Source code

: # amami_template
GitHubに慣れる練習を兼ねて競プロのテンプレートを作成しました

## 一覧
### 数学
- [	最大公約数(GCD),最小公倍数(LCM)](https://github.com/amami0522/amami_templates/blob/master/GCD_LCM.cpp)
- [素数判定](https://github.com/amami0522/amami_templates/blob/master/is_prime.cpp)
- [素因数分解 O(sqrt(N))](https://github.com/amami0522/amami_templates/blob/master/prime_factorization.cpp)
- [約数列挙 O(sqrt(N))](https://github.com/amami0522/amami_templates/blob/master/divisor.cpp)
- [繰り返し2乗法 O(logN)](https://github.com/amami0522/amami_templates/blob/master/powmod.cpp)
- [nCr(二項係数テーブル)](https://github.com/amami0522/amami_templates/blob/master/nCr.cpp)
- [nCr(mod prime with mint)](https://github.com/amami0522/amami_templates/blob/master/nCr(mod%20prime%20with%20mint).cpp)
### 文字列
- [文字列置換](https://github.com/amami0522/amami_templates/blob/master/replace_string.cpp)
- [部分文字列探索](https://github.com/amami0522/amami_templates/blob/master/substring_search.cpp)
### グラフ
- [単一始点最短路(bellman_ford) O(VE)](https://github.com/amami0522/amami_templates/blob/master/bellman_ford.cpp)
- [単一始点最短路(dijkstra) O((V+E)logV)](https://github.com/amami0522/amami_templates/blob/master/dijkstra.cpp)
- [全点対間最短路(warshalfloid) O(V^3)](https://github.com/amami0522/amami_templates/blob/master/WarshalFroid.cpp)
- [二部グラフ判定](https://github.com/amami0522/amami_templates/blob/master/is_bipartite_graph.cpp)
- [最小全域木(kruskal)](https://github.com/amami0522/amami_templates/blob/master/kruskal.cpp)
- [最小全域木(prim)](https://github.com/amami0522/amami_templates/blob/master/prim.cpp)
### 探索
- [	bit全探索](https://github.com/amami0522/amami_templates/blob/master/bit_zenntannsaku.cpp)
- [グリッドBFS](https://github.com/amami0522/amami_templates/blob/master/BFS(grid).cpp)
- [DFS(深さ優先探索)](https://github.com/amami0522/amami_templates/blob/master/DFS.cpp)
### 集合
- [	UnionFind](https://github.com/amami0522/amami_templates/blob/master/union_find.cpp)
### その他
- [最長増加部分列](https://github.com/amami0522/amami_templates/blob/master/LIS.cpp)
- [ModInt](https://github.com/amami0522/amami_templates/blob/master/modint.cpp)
_____
= WHAT YOU SHOULD DO =
The whole of the data is to be returned with every line intact.

= SOLUTION FOR THIS PROBLEM =
Source code

: # amami_template
GitHubに慣れる練習を兼ねて競プロのテンプレートを作成しました

## 一覧
### 数学
- [	最大公約数(GCD),最小公倍数(LCM)](https://github.com/amami0522/amami_templates/blob/master/GCD_LCM.cpp)
- [素数判定](https://github.com/amami0522/amami_templates/blob/master/is_prime.cpp)
- [素因数分解 O(sqrt(N))](https://github.com/amami0522/amami_templates/blob/master/prime_factorization.cpp)
- [約数列挙 O(sqrt(N))](https://github.com/amami0522/amami_templates/blob/master/divisor.cpp)
- [繰り返し2乗法 O(logN)](https://github.com/amami0522/amami_templates/blob/master/powmod.cpp)
- [nCr(二項係数テーブル)](https://github.com/amami0522/amami_templates/blob/master/nCr.cpp)
- [nCr(mod prime with mint)](https://github.com/amami0522/amami_templates/blob/master/nCr(mod%20prime%20with%20mint).cpp)
### 文字列
- [文字列置換](https://github.com/amami0522/amami_templates/blob/master/replace_string.cpp)
- [部分文字列探索](https://github.com/amami0522/amami_templates/blob/master/substring_search.cpp)
### グラフ
- [単一始点最短路(bellman_ford) O(VE)](https://github.com/amami0522/amami_templates/blob/master/bellman_ford.cpp)
- [単一始点最短路(dijkstra) O((V+E)logV)](https://github.com/amami0522/amami_templates/blob/master/dijkstra.cpp)
- [全点対間最短路(warshalfloid) O(V^3)](https://github.com/amami0522/amami_templates/blob/master/WarshalFroid.cpp)
- [二部グラフ判定](https://github.com/amami0522/amami_templates/blob/master/is_bipartite_graph.cpp)
- [最小全域木(kruskal)](https://github.com/amami0522/amami_templates/blob/master/kruskal.cpp)
- [最小全域木(prim)](https://github.com/amami0522/amami_templates/blob/master/prim.cpp)
### 探索
- [	bit全探索](https://github.com/amami0522/amami_templates/blob/master/bit_zenntannsaku.cpp)
- [グリッドBFS](https://github.com/amami0522/amami_templates/blob/master/BFS(grid).cpp)
- [DFS(深さ優先探索)](https://github.com/amami0522/amami_templates/blob/master/DFS.cpp)
### 集合
- [	UnionFind](https://github.com/amami0522/amami_templates/blob/master/union_find.cpp)
### その他
- [最長増加部分列](https://github.com/amami0522/amami_templates/blob/master/LIS.cpp)
- [ModInt](https://github.com/amami0522/amami_templates/blob/master/modint.cpp)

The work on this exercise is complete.